If you install OpenClaw, treat it like you'd treat giving a stranger the keys to your house. Run it in a VM with the --sandboxed flag. Audit every skill before installing it. Assume that any community-published skill might be malicious until proven otherwise. Version 2026.3.12 shipped real security fixes — mandatory skill signing, patched WebSocket hijacking, scoped tokens — but 135,000+ exposed instances won't all update, and the fundamental architecture still gives the agent your user permissions. The framework is genuinely impressive. The security posture is improving but not yet where it needs to be.
The enterprise tools are boring and that's the point. Microsoft Copilot Cowork and UiPath ScreenPlay are not exciting consumer products. They're plumbing for corporate automation. If your company is evaluating computer-use agents, these are the options with the governance, security, and monitoring infrastructure that enterprise deployment requires — Copilot Cowork with Anthropic's reasoning running inside Microsoft 365's data layer, ScreenPlay with AIUC-1 certification for regulated industries. They're also the ones most likely to be invisible to end users — the agent that silently processes insurance claims or reconciles spreadsheets while you're not looking.
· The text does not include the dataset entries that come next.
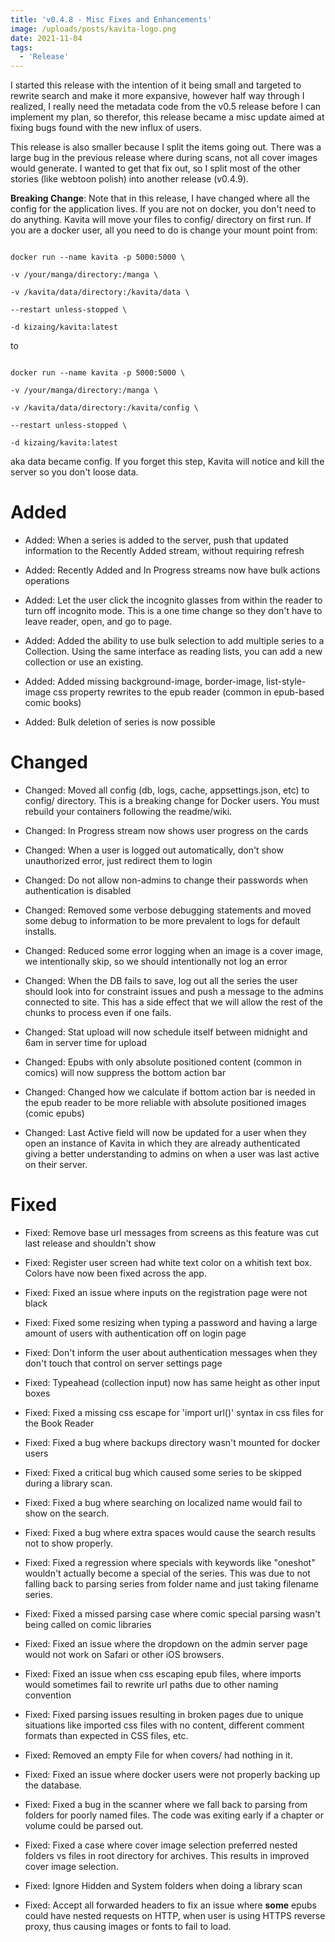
 ```yaml
---
title: 'v0.4.8 - Misc Fixes and Enhancements'
image: /uploads/posts/kavita-logo.png
date: 2021-11-04
tags:
  - 'Release'
---
```


I started this release with the intention of it being small and targeted to rewrite search and make it more expansive, however half way through I realized, I really need the metadata code from the v0.5 release before I can implement my plan, so therefor, this release became a misc update aimed at fixing bugs found with the new influx of users. 



This release is also smaller because I split the items going out. There was a large bug in the previous release where during scans, not all cover images would generate. I wanted to get that fix out, so I split most of the other stories (like webtoon polish) into another release (v0.4.9). 



**Breaking Change**: Note that in this release, I have changed where all the config for the application lives. If you are not on docker, you don't need to do anything. Kavita will move your files to config/ directory on first run. If you are a docker user, all you need to do is change your mount point from:



```

docker run --name kavita -p 5000:5000 \

-v /your/manga/directory:/manga \

-v /kavita/data/directory:/kavita/data \

--restart unless-stopped \

-d kizaing/kavita:latest

```

to

```

docker run --name kavita -p 5000:5000 \

-v /your/manga/directory:/manga \

-v /kavita/data/directory:/kavita/config \

--restart unless-stopped \

-d kizaing/kavita:latest

```

aka data became config. If you forget this step, Kavita will notice and kill the server so you don't loose data. 



# Added

- Added: When a series is added to the server, push that updated information to the Recently Added stream, without requiring refresh

- Added: Recently Added and In Progress streams now have bulk actions operations 

- Added: Let the user click the incognito glasses from within the reader to turn off incognito mode. This is a one time change so they don't have to leave reader, open, and go to page. 

- Added: Added the ability to use bulk selection to add multiple series to a Collection. Using the same interface as reading lists, you can add a new collection or use an existing.

- Added: Added missing background-image, border-image, list-style-image css property rewrites to the epub reader (common in epub-based comic books)

- Added: Bulk deletion of series is now possible 



# Changed

- Changed: Moved all config (db, logs, cache, appsettings.json, etc) to config/ directory. This is a breaking change for Docker users. You must rebuild your containers following the readme/wiki.

- Changed: In Progress stream now shows user progress on the cards

- Changed: When a user is logged out automatically, don't show unauthorized error, just redirect them to login

- Changed: Do not allow non-admins to change their passwords when authentication is disabled

- Changed: Removed some verbose debugging statements and moved some debug to information to be more prevalent to logs for default installs. 

- Changed: Reduced some error logging when an image is a cover image, we intentionally skip, so we should intentionally not log an error

- Changed: When the DB fails to save, log out all the series the user should look into for constraint issues and push a message to the admins connected to site. This has a side effect that we will allow the rest of the chunks to process even if one fails.

- Changed: Stat upload will now schedule itself between midnight and 6am in server time for upload 

- Changed: Epubs with only absolute positioned content (common in comics) will now suppress the bottom action bar

- Changed: Changed how we calculate if bottom action bar is needed in the epub reader to be more reliable with absolute positioned images (comic epubs)

- Changed: Last Active field will now be updated for a user when they open an instance of Kavita in which they are already authenticated giving a better understanding to admins on when a user was last active on their server.



# Fixed

- Fixed: Remove base url messages from screens as this feature was cut last release and shouldn't show

- Fixed: Register user screen had white text color on a whitish text box. Colors have now been fixed across the app.

- Fixed: Fixed an issue where inputs on the registration page were not black

- Fixed: Fixed some resizing when typing a password and having a large amount of users with authentication off on login page

- Fixed: Don't inform the user about authentication messages when they don't touch that control on server settings page

- Fixed: Typeahead (collection input) now has same height as other input boxes

- Fixed: Fixed a missing css escape for 'import url()' syntax in css files for the Book Reader

- Fixed: Fixed a bug where backups directory wasn't mounted for docker users

- Fixed: Fixed a critical bug which caused some series to be skipped during a library scan. 

- Fixed: Fixed a bug where searching on localized name would fail to show on the search. 

- Fixed: Fixed a bug where extra spaces would cause the search results not to show properly. 

- Fixed: Fixed a regression where specials with keywords like "oneshot" wouldn't actually become a special of the series. This was due to not falling back to parsing series from folder name and just taking filename series.

- Fixed: Fixed a missed parsing case where comic special parsing wasn't being called on comic libraries

- Fixed: Fixed an issue where the dropdown on the admin server page would not work on Safari or other iOS browsers.

- Fixed: Fixed an issue when css escaping epub files, where imports would sometimes fail to rewrite url paths due to other naming convention

- Fixed: Fixed parsing issues resulting in broken pages due to unique situations like imported css files with no content, different comment formats than expected in CSS files, etc.

- Fixed: Removed an empty File for when covers/ had nothing in it.

- Fixed: Fixed an issue where docker users were not properly backing up the database. 

- Fixed: Fixed a bug in the scanner where we fall back to parsing from folders for poorly named files. The code was exiting early if a chapter or volume could be parsed out.

- Fixed: Fixed a case where cover image selection preferred nested folders vs files in root directory for archives. This results in improved cover image selection.

- Fixed: Ignore Hidden and System folders when doing a library scan

- Fixed: Accept all forwarded headers to fix an issue where **some** epubs could have nested requests on HTTP, when user is using HTTPS reverse proxy, thus causing images or fonts to fail to load.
The Eighteen-Month Timeline
It's worth stepping back to appreciate what happened. In September 2024, the idea of an AI that could look at a screen and operate a computer was a research demo. Anthropic's initial Computer Use beta was slow, clumsy, and prone to clicking the wrong button. OSWorld scores were in the low 20s.
Eighteen months later:
- Multiple models exceed human expert performance on standardized benchmarks
- A consumer browser ships with computer use built in
- An enterprise RPA platform has replaced scripted automation with LLM-powered screen reading
- An open-source framework for personal AI agents has more GitHub stars than React
- An open-source research agent (Agent S3) reached human-level OSWorld scores, going from 20.6% to 72.6% in a single year
- Desktop agents (Claude Cowork, Copilot Cowork) ship computer use to non-developers
- Microsoft and Anthropic partner on long-running autonomous agents inside Microsoft 365
- An orchestration platform dispatches 19 specialized models to handle workflows that run for weeks
- The benchmark curve shows no sign of flattening
The speed of this is easy to underestimate because each increment felt small. A few points on OSWorld here, a new product launch there. But 47.3% to 75.0% in a single release cycle is not incremental. That's a phase transition. The technology crossed from "promising but unreliable" to "superhuman but still unreliable" in the space of one model update.
The "still unreliable" part is not a contradiction. Human experts score 72.4% on OSWorld. GPT-5.4 scores 75.0%. Neither humans nor AI complete these tasks reliably — the benchmark is hard. The difference is that AI costs pennies per attempt and can run thousands of attempts in parallel. Superhuman performance at superhuman scale with a meaningful error rate creates a fundamentally new category of capability.
What happens next is not a prediction. It's an observation about the curve. GPT-5.2 scored 47.3%. GPT-5.4 scored 75.0%. Whatever scores 85% or 90% is not five years away. It might be one release cycle away. The question is not whether computer-use agents will be reliable enough for unsupervised high-stakes work. The question is when — and whether the security and governance infrastructure will be ready when they are.
Given that 20% of the most popular skill registry is currently compromised by a coordinated malicious operation, the answer to the second question is: not yet. Not even close.
The benchmarks say superhuman. The security audits say the front door is open. The pricing says accessible. The enterprise platforms say governed. All of these are true at the same time. Welcome to computer use in March 2026.